Mais le COVID-19 a complètement changé le marché du travail, le chômage devrait augmenter considérablement dans les mois à venir, alors qu'auparavant la transition devait se terminer alors que le chômage était proche de ses plus bas records.

En tant que tel, l'impact de la fin de la libre circulation des personnes pourrait en fait être atténué. Au-delà de cela, la pandémie a compliqué les plans de Brexit de certaines entreprises lorsqu'il s'agit de transférer des personnes du Royaume-Uni vers l'UE – soit elles ne peuvent pas être déplacées en raison de restrictions, soit ne veulent pas se déplacer au milieu de la pandémie – et beaucoup retardent une grande partie de l'embauche en 2020, y compris les diplômés. Le fait de repousser ces embauches l'année prochaine signifie qu'elles devront désormais se faire dans le cadre du nouveau système d'immigration du Royaume-Uni, et devront être réévaluées dans cette optique pour s'assurer qu'elles ont un sens et peuvent toujours avoir lieu.

Enfin, le financement et les ressources des entreprises dans l'ensemble de l'économie sont sollicités comme jamais auparavant.

Souvent, les personnes et l'expertise nécessaires pour faire face au COVID-19 sont les mêmes que celles nécessaires pour faire face au Brexit. Cette ressource finie est donc plus sollicitée pour les deux.

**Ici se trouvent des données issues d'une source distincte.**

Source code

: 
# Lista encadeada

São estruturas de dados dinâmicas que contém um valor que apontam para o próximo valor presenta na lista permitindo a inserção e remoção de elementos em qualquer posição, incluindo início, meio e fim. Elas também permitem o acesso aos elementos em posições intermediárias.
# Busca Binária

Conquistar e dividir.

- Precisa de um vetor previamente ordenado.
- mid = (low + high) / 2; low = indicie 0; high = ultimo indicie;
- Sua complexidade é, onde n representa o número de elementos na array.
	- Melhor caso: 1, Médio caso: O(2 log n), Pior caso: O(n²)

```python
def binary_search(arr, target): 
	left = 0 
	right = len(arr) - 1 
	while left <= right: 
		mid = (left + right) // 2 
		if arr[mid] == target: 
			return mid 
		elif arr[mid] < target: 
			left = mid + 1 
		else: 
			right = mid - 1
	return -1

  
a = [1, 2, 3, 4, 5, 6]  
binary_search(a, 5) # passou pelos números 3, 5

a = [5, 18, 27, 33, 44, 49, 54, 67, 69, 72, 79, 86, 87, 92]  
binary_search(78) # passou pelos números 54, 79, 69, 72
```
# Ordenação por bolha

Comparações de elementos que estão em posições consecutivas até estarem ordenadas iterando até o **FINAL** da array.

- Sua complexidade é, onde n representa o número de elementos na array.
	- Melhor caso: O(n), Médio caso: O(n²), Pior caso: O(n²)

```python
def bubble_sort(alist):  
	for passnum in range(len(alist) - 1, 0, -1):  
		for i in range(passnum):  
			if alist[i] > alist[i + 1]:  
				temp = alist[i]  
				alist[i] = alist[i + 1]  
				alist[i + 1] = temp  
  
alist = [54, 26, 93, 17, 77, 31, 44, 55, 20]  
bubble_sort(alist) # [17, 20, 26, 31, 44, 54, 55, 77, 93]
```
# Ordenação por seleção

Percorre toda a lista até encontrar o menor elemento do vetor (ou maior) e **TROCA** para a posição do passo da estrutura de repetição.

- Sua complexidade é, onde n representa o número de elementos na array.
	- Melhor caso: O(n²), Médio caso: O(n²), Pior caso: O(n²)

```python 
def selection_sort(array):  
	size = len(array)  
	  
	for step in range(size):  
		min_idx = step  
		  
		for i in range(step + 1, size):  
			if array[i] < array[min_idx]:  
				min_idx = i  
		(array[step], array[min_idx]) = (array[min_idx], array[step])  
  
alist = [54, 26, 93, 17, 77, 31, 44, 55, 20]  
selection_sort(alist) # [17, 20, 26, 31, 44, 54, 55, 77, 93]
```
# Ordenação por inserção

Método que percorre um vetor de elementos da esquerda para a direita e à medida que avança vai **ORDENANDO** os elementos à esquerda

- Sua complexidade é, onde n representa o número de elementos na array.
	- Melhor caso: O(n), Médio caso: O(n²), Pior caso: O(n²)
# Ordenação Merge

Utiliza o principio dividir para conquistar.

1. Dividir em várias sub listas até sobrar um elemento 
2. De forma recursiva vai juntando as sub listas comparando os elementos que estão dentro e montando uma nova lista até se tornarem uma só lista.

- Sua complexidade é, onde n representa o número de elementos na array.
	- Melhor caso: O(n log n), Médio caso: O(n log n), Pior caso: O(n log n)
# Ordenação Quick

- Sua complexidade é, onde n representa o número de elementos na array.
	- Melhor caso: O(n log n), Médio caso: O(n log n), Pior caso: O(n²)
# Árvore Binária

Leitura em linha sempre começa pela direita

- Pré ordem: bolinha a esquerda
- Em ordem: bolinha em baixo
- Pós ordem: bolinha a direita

En outre, un élément clé des préparatifs de nombreuses entreprises en vue de la fin de la transition consiste à stocker des produits pour gérer les retards ou les perturbations. Dans le même temps, cependant, ces entreprises veulent souvent conserver des liquidités sur leur bilan pour aider à se protéger contre le chemin imprévisible de la pandémie. Il existe donc une tension massive dans certains cas entre être mieux préparé à la pandémie et mieux préparé au Brexit.

Ce qui peut être fait?

Un accord commercial avec Bruxelles contribuerait à réduire certains des impacts du Brexit pour certains secteurs. Les tarifs toucheraient durement l'automobile et elle serait déjà durement touchée par les deux chocs malgré tout. Mais pour la plupart, les défis sont présents, qu’un accord soit en place ou non.

À ce stade avancé, le mieux que le gouvernement et les entreprises puissent faire est de s'assurer que leurs préparatifs tiennent compte du nouveau contexte économique produit par le COVID-19 et que leurs plans sont évalués en tenant compte de ces deux défis.